*** Opening Exercise data ***
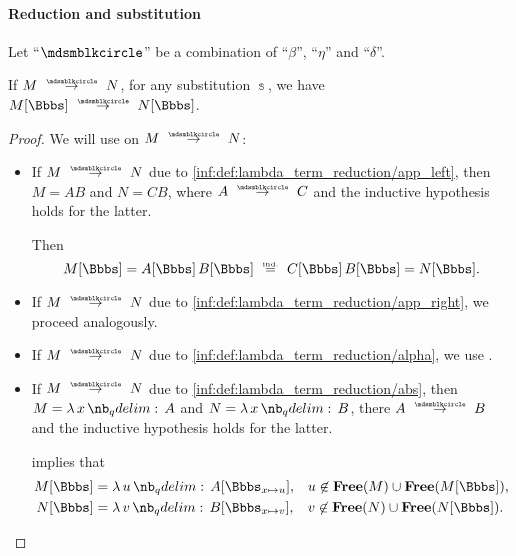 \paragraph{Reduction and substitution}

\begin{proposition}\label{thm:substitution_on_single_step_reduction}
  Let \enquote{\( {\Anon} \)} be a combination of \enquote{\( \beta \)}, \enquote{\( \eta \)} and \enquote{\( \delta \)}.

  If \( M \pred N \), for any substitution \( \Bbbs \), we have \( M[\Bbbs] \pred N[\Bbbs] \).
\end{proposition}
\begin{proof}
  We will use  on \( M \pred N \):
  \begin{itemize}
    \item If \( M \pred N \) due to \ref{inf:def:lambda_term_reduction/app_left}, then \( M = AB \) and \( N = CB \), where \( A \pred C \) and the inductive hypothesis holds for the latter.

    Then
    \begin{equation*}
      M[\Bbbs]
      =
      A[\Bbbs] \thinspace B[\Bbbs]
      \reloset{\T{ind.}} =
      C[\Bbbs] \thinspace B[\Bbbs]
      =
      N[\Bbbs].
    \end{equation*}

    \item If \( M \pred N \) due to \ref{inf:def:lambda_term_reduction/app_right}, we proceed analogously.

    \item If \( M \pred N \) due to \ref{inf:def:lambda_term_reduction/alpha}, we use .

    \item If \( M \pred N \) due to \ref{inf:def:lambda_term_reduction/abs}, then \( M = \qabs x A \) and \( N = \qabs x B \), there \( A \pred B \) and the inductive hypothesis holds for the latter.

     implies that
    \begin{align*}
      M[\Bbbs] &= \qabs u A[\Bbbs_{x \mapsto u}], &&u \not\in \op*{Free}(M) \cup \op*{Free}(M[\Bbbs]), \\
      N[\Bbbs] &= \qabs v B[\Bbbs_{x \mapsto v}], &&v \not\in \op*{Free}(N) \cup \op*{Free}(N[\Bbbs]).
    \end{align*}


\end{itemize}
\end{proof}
*** Closing Exercise data ***
*** Opening Exercise data ***
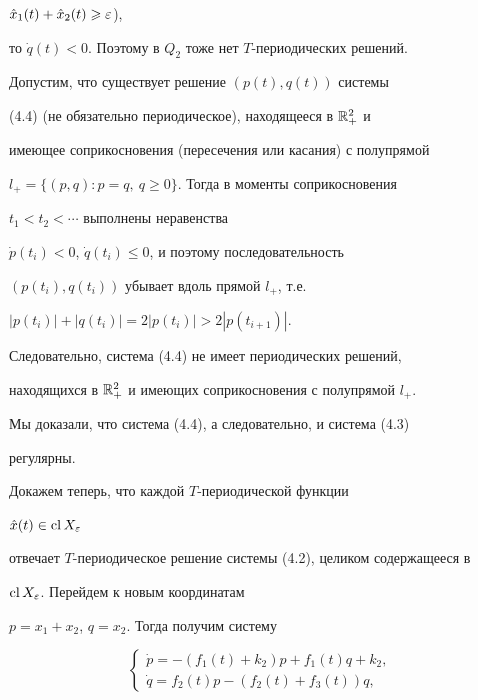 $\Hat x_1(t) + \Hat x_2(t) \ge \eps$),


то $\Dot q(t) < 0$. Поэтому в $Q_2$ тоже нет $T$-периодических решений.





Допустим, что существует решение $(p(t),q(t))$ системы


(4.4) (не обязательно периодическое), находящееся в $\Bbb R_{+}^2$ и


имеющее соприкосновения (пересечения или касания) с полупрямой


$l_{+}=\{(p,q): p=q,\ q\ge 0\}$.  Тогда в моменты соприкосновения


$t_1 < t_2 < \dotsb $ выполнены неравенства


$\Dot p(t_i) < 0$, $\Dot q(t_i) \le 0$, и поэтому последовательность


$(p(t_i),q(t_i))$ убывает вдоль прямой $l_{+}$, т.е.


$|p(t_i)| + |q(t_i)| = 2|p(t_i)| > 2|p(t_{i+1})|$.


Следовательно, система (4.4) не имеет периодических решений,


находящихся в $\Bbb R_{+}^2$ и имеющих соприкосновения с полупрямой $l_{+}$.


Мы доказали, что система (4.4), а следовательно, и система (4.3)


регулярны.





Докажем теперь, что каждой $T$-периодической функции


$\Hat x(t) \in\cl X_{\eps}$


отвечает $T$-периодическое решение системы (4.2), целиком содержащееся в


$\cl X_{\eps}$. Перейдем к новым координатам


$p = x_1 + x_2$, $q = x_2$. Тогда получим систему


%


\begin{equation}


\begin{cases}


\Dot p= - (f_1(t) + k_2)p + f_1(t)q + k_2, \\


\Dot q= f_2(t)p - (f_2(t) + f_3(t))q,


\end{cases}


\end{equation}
*** Closing Exercise data ***
Lines of the listing above that contain the word "решений" should all be returned.

• [Answer for the task]
то $\Dot q(t) < 0$. Поэтому в $Q_2$ тоже нет $T$-периодических решений.
Следовательно, система (4.4) не имеет периодических решений,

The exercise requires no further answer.